# Hart Montgomery : 2009 Security Meeting

Thursday, April 16, 2009
Location: Fisher Conference Center, Arrillaga Alumni Center

"Robust fingerprinting codes for copy protection and traitor tracing"

Abstract:

Fingerprinting codes, originally designed for embedding traceable fingerprints in digital content, have many applications in cryptography. Most notably, they are used to construct traitor tracing systems. Recently there has been some interest in constructing {\em robust} fingerprinting codes: codes capable of tracing words even when the pirate adversarially destroys a $\delta$ fraction of the marks in the fingerprint. The best construction to date, due to Boneh and Naor, produces codewords whose length is proportional to $c^4/(1-\delta)^2$ where $c$ is the number of words at the adversary's disposal. We construct codes whose length is proportional to $(c \log c)^2 / (1-\delta)$, which is optimal up to $\log c$ factors.
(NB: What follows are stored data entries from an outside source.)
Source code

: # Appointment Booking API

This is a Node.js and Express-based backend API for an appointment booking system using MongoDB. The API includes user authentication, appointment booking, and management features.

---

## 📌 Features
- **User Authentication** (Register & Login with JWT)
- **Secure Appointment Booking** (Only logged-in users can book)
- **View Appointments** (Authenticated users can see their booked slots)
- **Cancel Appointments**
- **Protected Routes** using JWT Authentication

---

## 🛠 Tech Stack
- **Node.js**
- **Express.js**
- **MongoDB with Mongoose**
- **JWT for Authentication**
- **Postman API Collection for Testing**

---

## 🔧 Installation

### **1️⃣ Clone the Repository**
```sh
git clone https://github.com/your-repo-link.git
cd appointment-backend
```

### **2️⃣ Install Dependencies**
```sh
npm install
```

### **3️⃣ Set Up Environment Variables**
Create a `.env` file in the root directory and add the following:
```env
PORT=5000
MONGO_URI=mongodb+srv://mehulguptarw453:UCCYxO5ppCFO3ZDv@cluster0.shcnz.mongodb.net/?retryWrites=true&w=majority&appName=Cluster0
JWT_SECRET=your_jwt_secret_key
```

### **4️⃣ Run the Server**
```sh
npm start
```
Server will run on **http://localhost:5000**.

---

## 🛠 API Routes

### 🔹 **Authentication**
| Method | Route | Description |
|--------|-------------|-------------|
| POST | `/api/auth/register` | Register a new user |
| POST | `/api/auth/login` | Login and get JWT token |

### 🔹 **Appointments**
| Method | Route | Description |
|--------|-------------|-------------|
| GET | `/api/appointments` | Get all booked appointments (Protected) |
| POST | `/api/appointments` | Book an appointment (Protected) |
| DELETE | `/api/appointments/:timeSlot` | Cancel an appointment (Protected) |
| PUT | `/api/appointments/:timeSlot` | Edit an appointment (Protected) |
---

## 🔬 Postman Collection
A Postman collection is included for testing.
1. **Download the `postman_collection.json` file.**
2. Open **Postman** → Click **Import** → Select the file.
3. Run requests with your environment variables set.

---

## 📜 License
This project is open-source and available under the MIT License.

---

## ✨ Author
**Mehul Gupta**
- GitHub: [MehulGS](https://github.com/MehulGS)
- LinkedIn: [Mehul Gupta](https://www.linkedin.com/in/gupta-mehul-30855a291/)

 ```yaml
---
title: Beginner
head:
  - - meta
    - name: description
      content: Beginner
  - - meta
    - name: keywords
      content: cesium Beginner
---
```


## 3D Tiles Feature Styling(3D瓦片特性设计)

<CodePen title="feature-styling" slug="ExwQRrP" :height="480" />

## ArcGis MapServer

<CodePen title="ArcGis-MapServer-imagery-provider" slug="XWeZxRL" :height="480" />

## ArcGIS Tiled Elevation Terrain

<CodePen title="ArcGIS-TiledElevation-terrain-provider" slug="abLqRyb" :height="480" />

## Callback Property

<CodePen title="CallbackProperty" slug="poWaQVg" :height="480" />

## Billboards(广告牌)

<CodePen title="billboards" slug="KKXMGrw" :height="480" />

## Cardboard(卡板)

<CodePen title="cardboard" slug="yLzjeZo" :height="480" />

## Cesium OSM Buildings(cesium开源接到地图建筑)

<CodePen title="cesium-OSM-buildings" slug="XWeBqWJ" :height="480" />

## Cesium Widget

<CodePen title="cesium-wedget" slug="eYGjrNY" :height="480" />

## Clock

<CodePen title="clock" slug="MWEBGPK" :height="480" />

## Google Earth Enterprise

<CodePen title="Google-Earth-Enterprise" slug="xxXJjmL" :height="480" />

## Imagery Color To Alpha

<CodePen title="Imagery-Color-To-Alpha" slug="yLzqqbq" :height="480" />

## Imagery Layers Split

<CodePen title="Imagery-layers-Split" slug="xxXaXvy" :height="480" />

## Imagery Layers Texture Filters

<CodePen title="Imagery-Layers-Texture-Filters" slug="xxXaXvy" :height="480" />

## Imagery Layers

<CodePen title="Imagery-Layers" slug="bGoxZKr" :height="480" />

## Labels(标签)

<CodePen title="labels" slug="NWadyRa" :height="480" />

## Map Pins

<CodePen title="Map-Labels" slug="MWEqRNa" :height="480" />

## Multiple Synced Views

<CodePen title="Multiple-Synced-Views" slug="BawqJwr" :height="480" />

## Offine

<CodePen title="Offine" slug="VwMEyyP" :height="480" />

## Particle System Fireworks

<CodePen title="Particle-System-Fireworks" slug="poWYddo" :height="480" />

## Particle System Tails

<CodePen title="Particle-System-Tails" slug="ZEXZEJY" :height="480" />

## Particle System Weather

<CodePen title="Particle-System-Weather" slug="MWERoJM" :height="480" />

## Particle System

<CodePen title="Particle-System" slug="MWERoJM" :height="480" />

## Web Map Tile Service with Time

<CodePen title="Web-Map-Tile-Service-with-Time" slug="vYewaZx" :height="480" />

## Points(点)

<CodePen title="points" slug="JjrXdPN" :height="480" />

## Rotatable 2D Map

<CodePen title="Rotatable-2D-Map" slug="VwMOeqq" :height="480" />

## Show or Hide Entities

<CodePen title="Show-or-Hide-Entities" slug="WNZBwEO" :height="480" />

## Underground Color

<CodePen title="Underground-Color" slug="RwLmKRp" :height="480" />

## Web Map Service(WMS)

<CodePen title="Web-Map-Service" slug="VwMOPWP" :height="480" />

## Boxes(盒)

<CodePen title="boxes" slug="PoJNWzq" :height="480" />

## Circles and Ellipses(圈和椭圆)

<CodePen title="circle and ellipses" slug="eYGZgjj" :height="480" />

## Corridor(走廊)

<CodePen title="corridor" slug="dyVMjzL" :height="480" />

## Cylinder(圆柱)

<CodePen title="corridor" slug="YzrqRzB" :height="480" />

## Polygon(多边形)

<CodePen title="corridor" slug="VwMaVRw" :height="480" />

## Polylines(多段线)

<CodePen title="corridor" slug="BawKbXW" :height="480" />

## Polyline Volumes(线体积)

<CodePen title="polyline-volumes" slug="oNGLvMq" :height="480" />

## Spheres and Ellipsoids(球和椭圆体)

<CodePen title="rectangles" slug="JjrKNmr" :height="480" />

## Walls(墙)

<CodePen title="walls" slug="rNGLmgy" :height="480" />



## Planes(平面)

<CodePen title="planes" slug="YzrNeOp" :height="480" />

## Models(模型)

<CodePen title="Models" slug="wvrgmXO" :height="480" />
These new codes lead to traitor tracing systems with constant size ciphertext and much shorter secret keys than previously possible.

Bio:

Hart Montgomery is a first-year Ph.D. student advised by Dan Boneh. Originally from Columbia, South Carolina, Hart attended Princeton University, where he majored in computer science. Hart's primary area of interest is theoretical cryptography.